The best way to have a conversation with the author is to respond to what they’re saying. The best way to respond to the author is to write your thoughts next to what they’ve said. This means take notes in the margins (A.K.A. marginalia). After all, conversations are much more enjoyable than lectures.
2. Dog-earing pages
Image courtesy of the Thousander Club
I understand those who want to preserve the pristine condition of new books. They look good, they smell good, and they feel good. Loving readers want nothing to do with damaging those precious pages.
However, sometimes people forget their bookmarks, or maybe they read a bunch of books at once and don’t have enough bookmarks for them all. In these situations, readers really only have one option: use the pages themselves as bookmarks. Plus, if you’re trying to be mindful of the environment, the more people who dog-ear their pages, the fewer bookmarks are produced.
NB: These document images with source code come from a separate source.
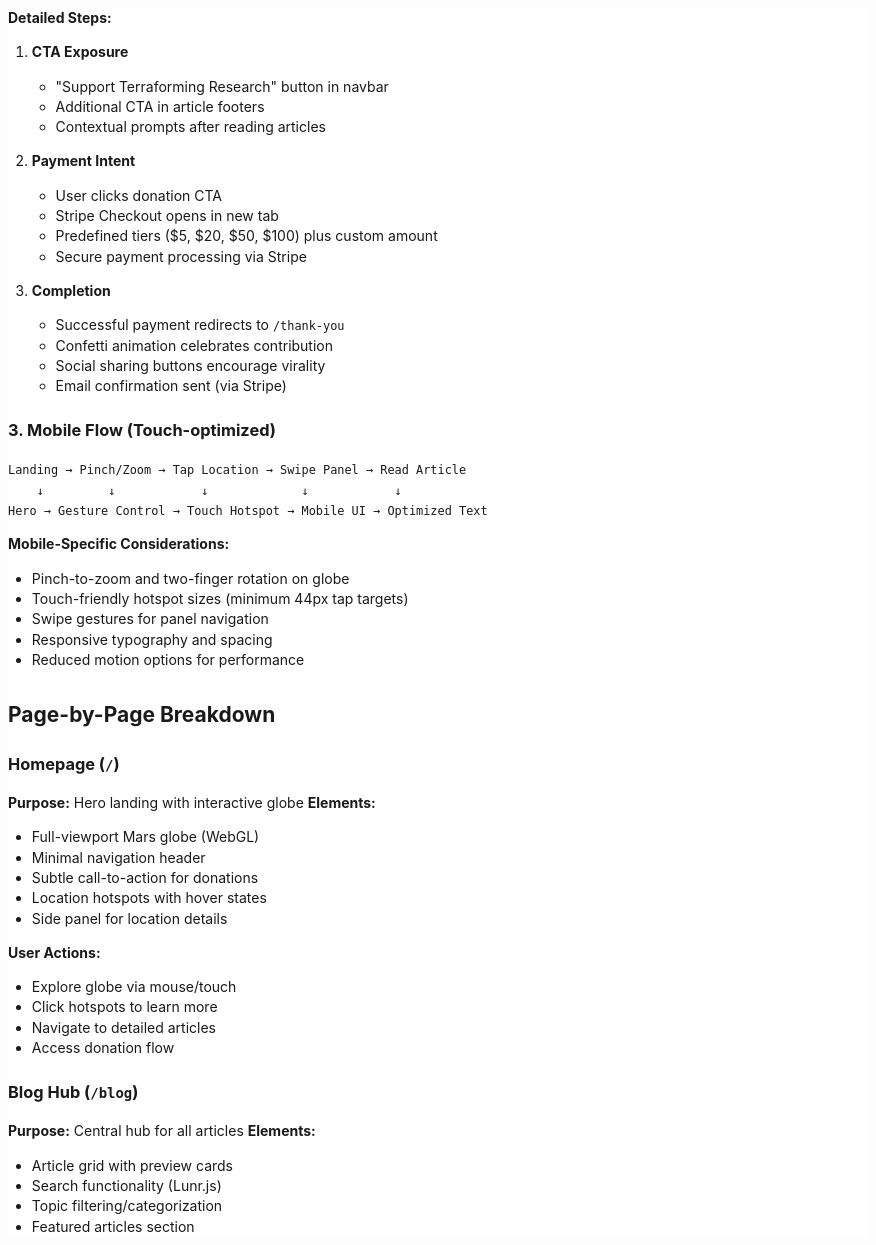 **Detailed Steps:**
1. **CTA Exposure**
   - "Support Terraforming Research" button in navbar
   - Additional CTA in article footers
   - Contextual prompts after reading articles

2. **Payment Intent**
   - User clicks donation CTA
   - Stripe Checkout opens in new tab
   - Predefined tiers ($5, $20, $50, $100) plus custom amount
   - Secure payment processing via Stripe

3. **Completion**
   - Successful payment redirects to `/thank-you`
   - Confetti animation celebrates contribution
   - Social sharing buttons encourage virality
   - Email confirmation sent (via Stripe)

### 3. Mobile Flow (Touch-optimized)

```
Landing → Pinch/Zoom → Tap Location → Swipe Panel → Read Article
    ↓         ↓            ↓             ↓            ↓
Hero → Gesture Control → Touch Hotspot → Mobile UI → Optimized Text
```

**Mobile-Specific Considerations:**
- Pinch-to-zoom and two-finger rotation on globe
- Touch-friendly hotspot sizes (minimum 44px tap targets)
- Swipe gestures for panel navigation
- Responsive typography and spacing
- Reduced motion options for performance

## Page-by-Page Breakdown

### Homepage (`/`)
**Purpose:** Hero landing with interactive globe
**Elements:**
- Full-viewport Mars globe (WebGL)
- Minimal navigation header
- Subtle call-to-action for donations
- Location hotspots with hover states
- Side panel for location details

**User Actions:**
- Explore globe via mouse/touch
- Click hotspots to learn more
- Navigate to detailed articles
- Access donation flow

### Blog Hub (`/blog`)
**Purpose:** Central hub for all articles
**Elements:**
- Article grid with preview cards
- Search functionality (Lunr.js)
- Topic filtering/categorization
- Featured articles section
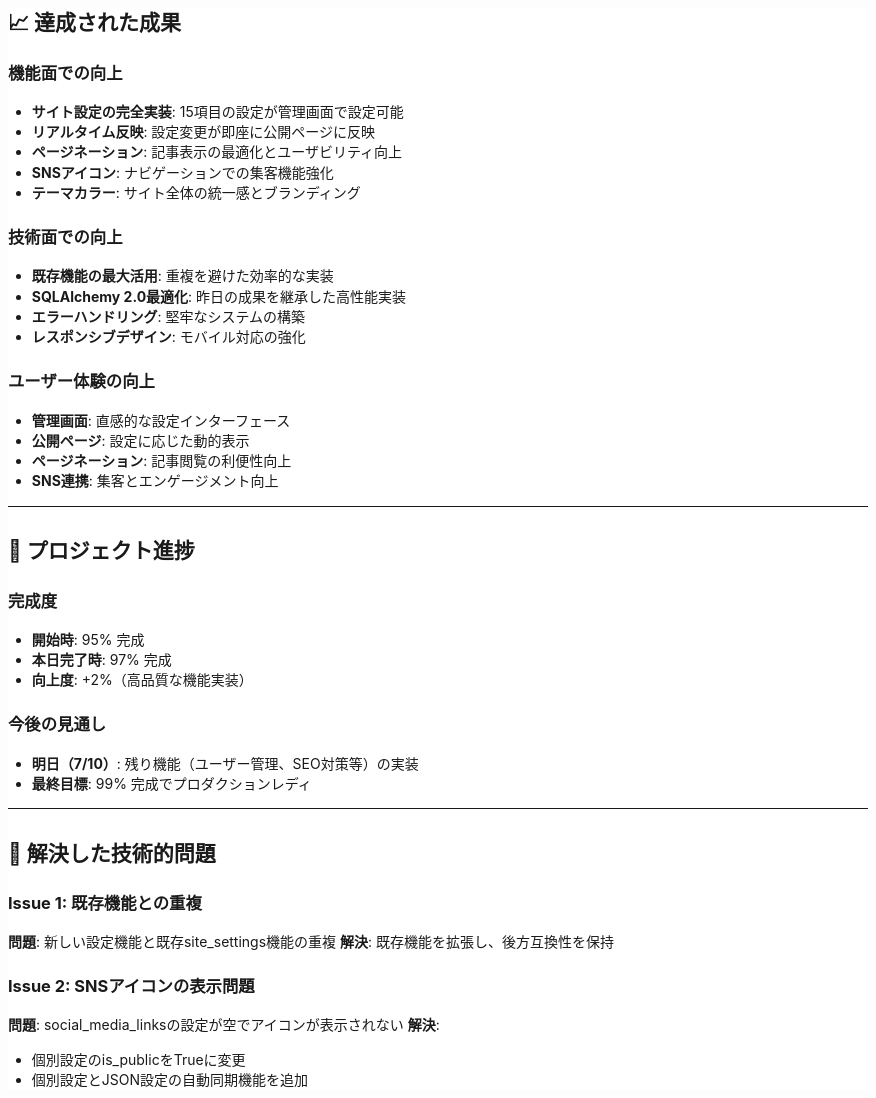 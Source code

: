 
## 📈 達成された成果

### **機能面での向上**
- **サイト設定の完全実装**: 15項目の設定が管理画面で設定可能
- **リアルタイム反映**: 設定変更が即座に公開ページに反映
- **ページネーション**: 記事表示の最適化とユーザビリティ向上
- **SNSアイコン**: ナビゲーションでの集客機能強化
- **テーマカラー**: サイト全体の統一感とブランディング

### **技術面での向上**
- **既存機能の最大活用**: 重複を避けた効率的な実装
- **SQLAlchemy 2.0最適化**: 昨日の成果を継承した高性能実装
- **エラーハンドリング**: 堅牢なシステムの構築
- **レスポンシブデザイン**: モバイル対応の強化

### **ユーザー体験の向上**
- **管理画面**: 直感的な設定インターフェース
- **公開ページ**: 設定に応じた動的表示
- **ページネーション**: 記事閲覧の利便性向上
- **SNS連携**: 集客とエンゲージメント向上

---

## 🎯 プロジェクト進捗

### **完成度**
- **開始時**: 95% 完成
- **本日完了時**: 97% 完成
- **向上度**: +2%（高品質な機能実装）

### **今後の見通し**
- **明日（7/10）**: 残り機能（ユーザー管理、SEO対策等）の実装
- **最終目標**: 99% 完成でプロダクションレディ

---

## 🔧 解決した技術的問題

### **Issue 1: 既存機能との重複**
**問題**: 新しい設定機能と既存site_settings機能の重複
**解決**: 既存機能を拡張し、後方互換性を保持

### **Issue 2: SNSアイコンの表示問題**
**問題**: social_media_linksの設定が空でアイコンが表示されない
**解決**: 
- 個別設定のis_publicをTrueに変更
- 個別設定とJSON設定の自動同期機能を追加
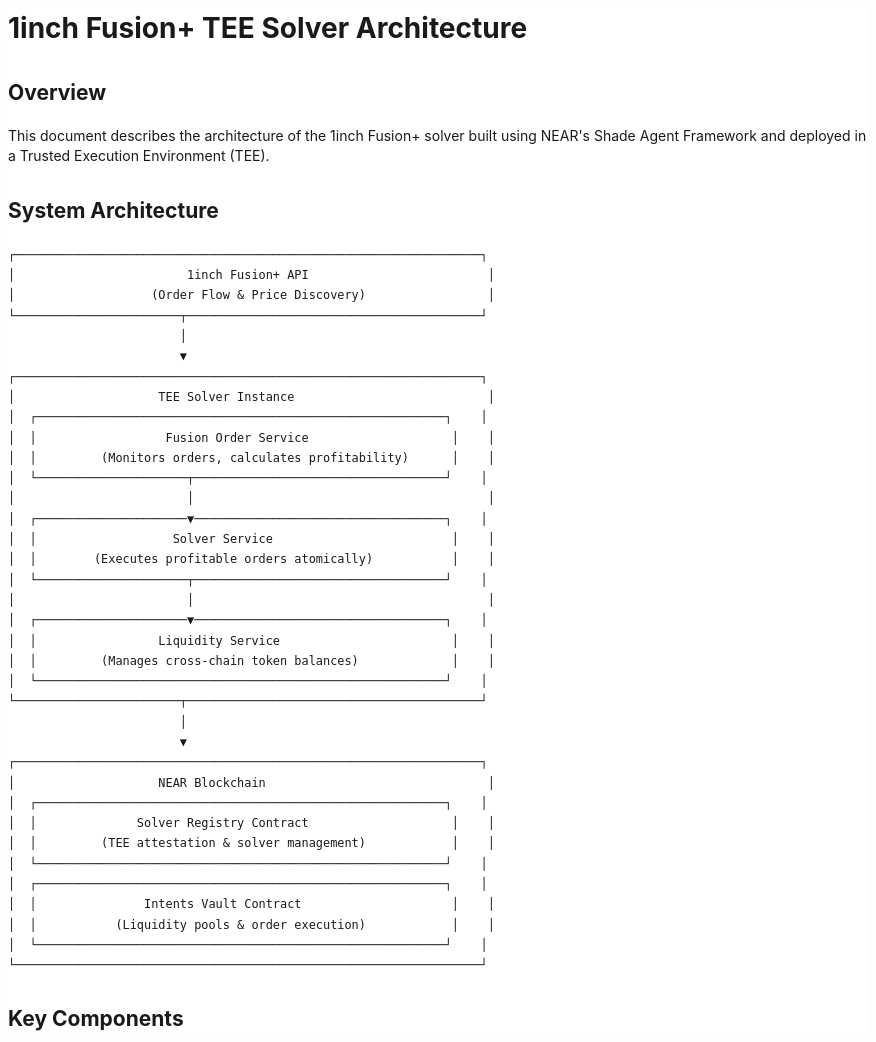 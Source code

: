 # 1inch Fusion+ TEE Solver Architecture

## Overview

This document describes the architecture of the 1inch Fusion+ solver built using NEAR's Shade Agent Framework and deployed in a Trusted Execution Environment (TEE).

## System Architecture

```
┌─────────────────────────────────────────────────────────────────┐
│                        1inch Fusion+ API                         │
│                   (Order Flow & Price Discovery)                 │
└───────────────────────┬─────────────────────────────────────────┘
                        │
                        ▼
┌─────────────────────────────────────────────────────────────────┐
│                    TEE Solver Instance                           │
│  ┌─────────────────────────────────────────────────────────┐    │
│  │                  Fusion Order Service                    │    │
│  │         (Monitors orders, calculates profitability)      │    │
│  └─────────────────────┬───────────────────────────────────┘    │
│                        │                                         │
│  ┌─────────────────────▼───────────────────────────────────┐    │
│  │                   Solver Service                         │    │
│  │        (Executes profitable orders atomically)           │    │
│  └─────────────────────┬───────────────────────────────────┘    │
│                        │                                         │
│  ┌─────────────────────▼───────────────────────────────────┐    │
│  │                 Liquidity Service                        │    │
│  │         (Manages cross-chain token balances)             │    │
│  └─────────────────────────────────────────────────────────┘    │
└───────────────────────┬─────────────────────────────────────────┘
                        │
                        ▼
┌─────────────────────────────────────────────────────────────────┐
│                    NEAR Blockchain                               │
│  ┌─────────────────────────────────────────────────────────┐    │
│  │              Solver Registry Contract                    │    │
│  │         (TEE attestation & solver management)            │    │
│  └─────────────────────────────────────────────────────────┘    │
│  ┌─────────────────────────────────────────────────────────┐    │
│  │               Intents Vault Contract                     │    │
│  │           (Liquidity pools & order execution)            │    │
│  └─────────────────────────────────────────────────────────┘    │
└─────────────────────────────────────────────────────────────────┘
```

## Key Components
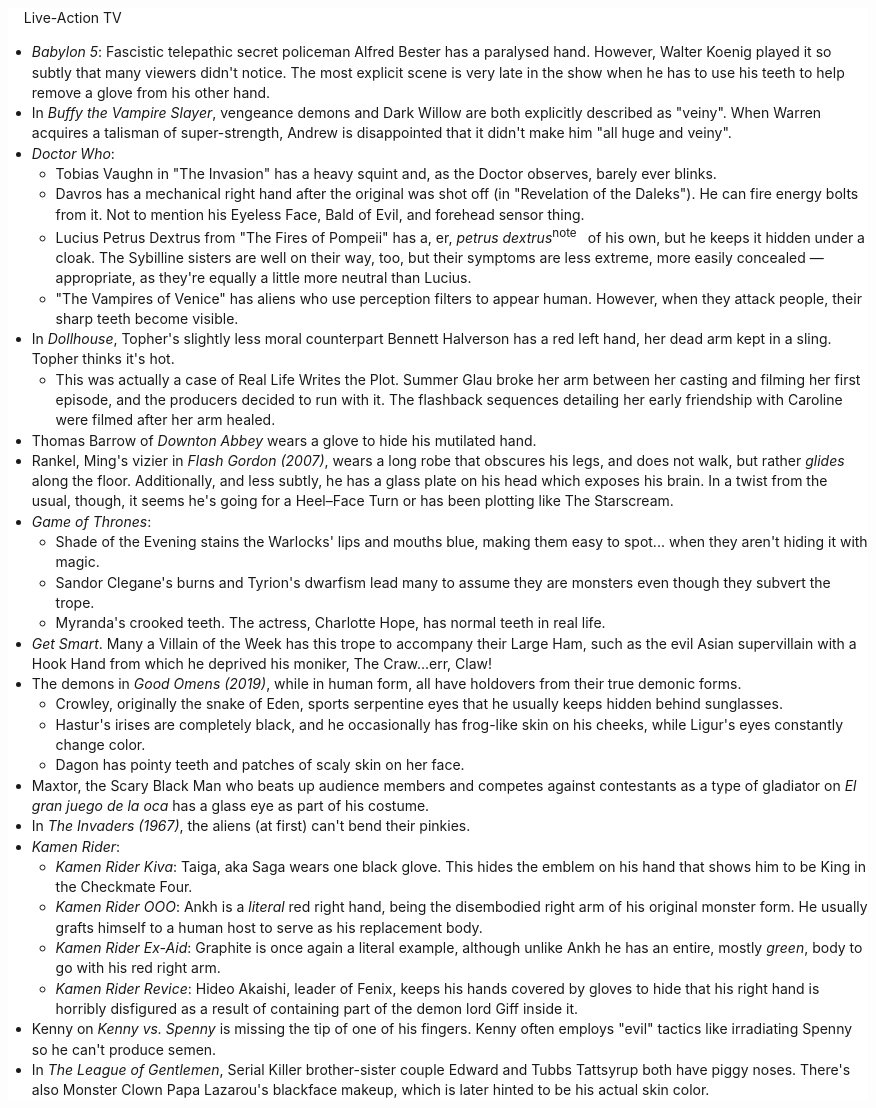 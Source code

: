     Live-Action TV 

-   _Babylon 5_: Fascistic telepathic secret policeman Alfred Bester has a paralysed hand. However, Walter Koenig played it so subtly that many viewers didn't notice. The most explicit scene is very late in the show when he has to use his teeth to help remove a glove from his other hand.
-   In _Buffy the Vampire Slayer_, vengeance demons and Dark Willow are both explicitly described as "veiny". When Warren acquires a talisman of super-strength, Andrew is disappointed that it didn't make him "all huge and veiny".
-   _Doctor Who_:
    -   Tobias Vaughn in "The Invasion" has a heavy squint and, as the Doctor observes, barely ever blinks.
    -   Davros has a mechanical right hand after the original was shot off (in "Revelation of the Daleks"). He can fire energy bolts from it. Not to mention his Eyeless Face, Bald of Evil, and forehead sensor thing.
    -   Lucius Petrus Dextrus from "The Fires of Pompeii" has a, er, _petrus dextrus_<sup>note&nbsp;</sup>  of his own, but he keeps it hidden under a cloak. The Sybilline sisters are well on their way, too, but their symptoms are less extreme, more easily concealed — appropriate, as they're equally a little more neutral than Lucius.
    -   "The Vampires of Venice" has aliens who use perception filters to appear human. However, when they attack people, their sharp teeth become visible.
-   In _Dollhouse_, Topher's slightly less moral counterpart Bennett Halverson has a red left hand, her dead arm kept in a sling. Topher thinks it's hot.
    -   This was actually a case of Real Life Writes the Plot. Summer Glau broke her arm between her casting and filming her first episode, and the producers decided to run with it. The flashback sequences detailing her early friendship with Caroline were filmed after her arm healed.
-   Thomas Barrow of _Downton Abbey_ wears a glove to hide his mutilated hand.
-   Rankel, Ming's vizier in _Flash Gordon (2007)_, wears a long robe that obscures his legs, and does not walk, but rather _glides_ along the floor. Additionally, and less subtly, he has a glass plate on his head which exposes his brain. In a twist from the usual, though, it seems he's going for a Heel–Face Turn or has been plotting like The Starscream.
-   _Game of Thrones_:
    -   Shade of the Evening stains the Warlocks' lips and mouths blue, making them easy to spot... when they aren't hiding it with magic.
    -   Sandor Clegane's burns and Tyrion's dwarfism lead many to assume they are monsters even though they subvert the trope.
    -   Myranda's crooked teeth. The actress, Charlotte Hope, has normal teeth in real life.
-   _Get Smart_. Many a Villain of the Week has this trope to accompany their Large Ham, such as the evil Asian supervillain with a Hook Hand from which he deprived his moniker, The Craw...err, Claw!
-   The demons in _Good Omens (2019)_, while in human form, all have holdovers from their true demonic forms.
    -   Crowley, originally the snake of Eden, sports serpentine eyes that he usually keeps hidden behind sunglasses.
    -   Hastur's irises are completely black, and he occasionally has frog-like skin on his cheeks, while Ligur's eyes constantly change color.
    -   Dagon has pointy teeth and patches of scaly skin on her face.
-   Maxtor, the Scary Black Man who beats up audience members and competes against contestants as a type of gladiator on _El gran juego de la oca_ has a glass eye as part of his costume.
-   In _The Invaders (1967)_, the aliens (at first) can't bend their pinkies.
-   _Kamen Rider_:
    -   _Kamen Rider Kiva_: Taiga, aka Saga wears one black glove. This hides the emblem on his hand that shows him to be King in the Checkmate Four.
    -   _Kamen Rider OOO_: Ankh is a _literal_ red right hand, being the disembodied right arm of his original monster form. He usually grafts himself to a human host to serve as his replacement body.
    -   _Kamen Rider Ex-Aid_: Graphite is once again a literal example, although unlike Ankh he has an entire, mostly _green_, body to go with his red right arm.
    -   _Kamen Rider Revice_: Hideo Akaishi, leader of Fenix, keeps his hands covered by gloves to hide that his right hand is horribly disfigured as a result of containing part of the demon lord Giff inside it.
-   Kenny on _Kenny vs. Spenny_ is missing the tip of one of his fingers. Kenny often employs "evil" tactics like irradiating Spenny so he can't produce semen.
-   In _The League of Gentlemen_, Serial Killer brother-sister couple Edward and Tubbs Tattsyrup both have piggy noses. There's also Monster Clown Papa Lazarou's blackface makeup, which is later hinted to be his actual skin color.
3. Slipping off the book jacket
Image courtesy of Wikipedia
You’re looking forward to your favorite author’s new book. Maybe it’s George Saunders’ Lincoln in the Bardo, or Alissa Nutting’s Made for Love (two of the most beautiful book covers of 2017). You realize that the first prints are hardcover. The book jacket can slip off. Do you ditch the sleeve?
Depending on where you get your reading done, there may be no reason to remove the book jacket. However, if you’re one of the many people who do their reading during their commute, then you might want privacy. You might not want people to see you reading about “Lincoln” or “the bardo” or “love.” I certainly don’t want anybody knowing I read about love.
4. Highlighting passages
Image courtesy of Binary Moon
If you frequent libraries (or have ever rented a used textbook), then you’ve probably run into books covered in highlighter. Every once in a while, a few sentences are put under the spotlight. Sure, the neon yellow is borderline aggressive, but highlighting has its perks.
Seeing words covered in that aggressive yellow does somehow make them more memorable. Taking the time to meticulously highlight the sentences you want to remember cements them into your head. Like marginalia, using a highlighter elevates the reading experience into a conversation.
5. Getting the author’s signature
Image courtesy of Nate D Sanders
Meeting an author isn’t exactly like meeting an actor or athlete or politician. There’s something deep shared between an author and his or her reader. The reader’s traveled deep into the author’s head. It’s an unfair relationship in the sense that the author hasn’t had that privilege. It’s as if the reader has a very deep friendship with the author, but it’s a one-sided friendship.
The least your favorite author can do to repay this one-sided friendship is give you a signature. It would be supremely disappointing if you rejected your favorite author’s signature because you didn’t want to deface their book. It’s their book. If they’re okay with defacing it, then you should be too. After all, a signature is a gesture of friendship.
6. Writing a note to your friend
Books aren’t much good if you don’t share them. No matter how deeply in love you are with a book, it amounts to little if you can’t share that love. The scariest thing to do with a book is to read it and forget you read it. You won’t forget if you lend the book to a friend.
When you find that special book buddy, don’t be afraid to write them a few notes along their journey. Maybe you punctuate a particularly heart-wrenching chapter with a zingy one-liner, or you might throw in a well-placed WTF. Never (NEVER!) underestimate the effect a good doodle can have in a book.
7. Wearing out the spine
Image courtesy of Pinterest
A worn out book spine is the best damage of all. It’s not intentional. It just happens along the way. Every re-read, another white line is etched into your favorite book spines. In the same way you can age a tree by its rings, you can measure how much someone loves a book by the number of white lines on its spine.
It’s the way of life that all good things must end. Books are no different. Just like an old car might have picked up a few dings and dents along its many miles, you can see how experienced a book is by its appearance. You can see how loved a book is. So go show your books some love.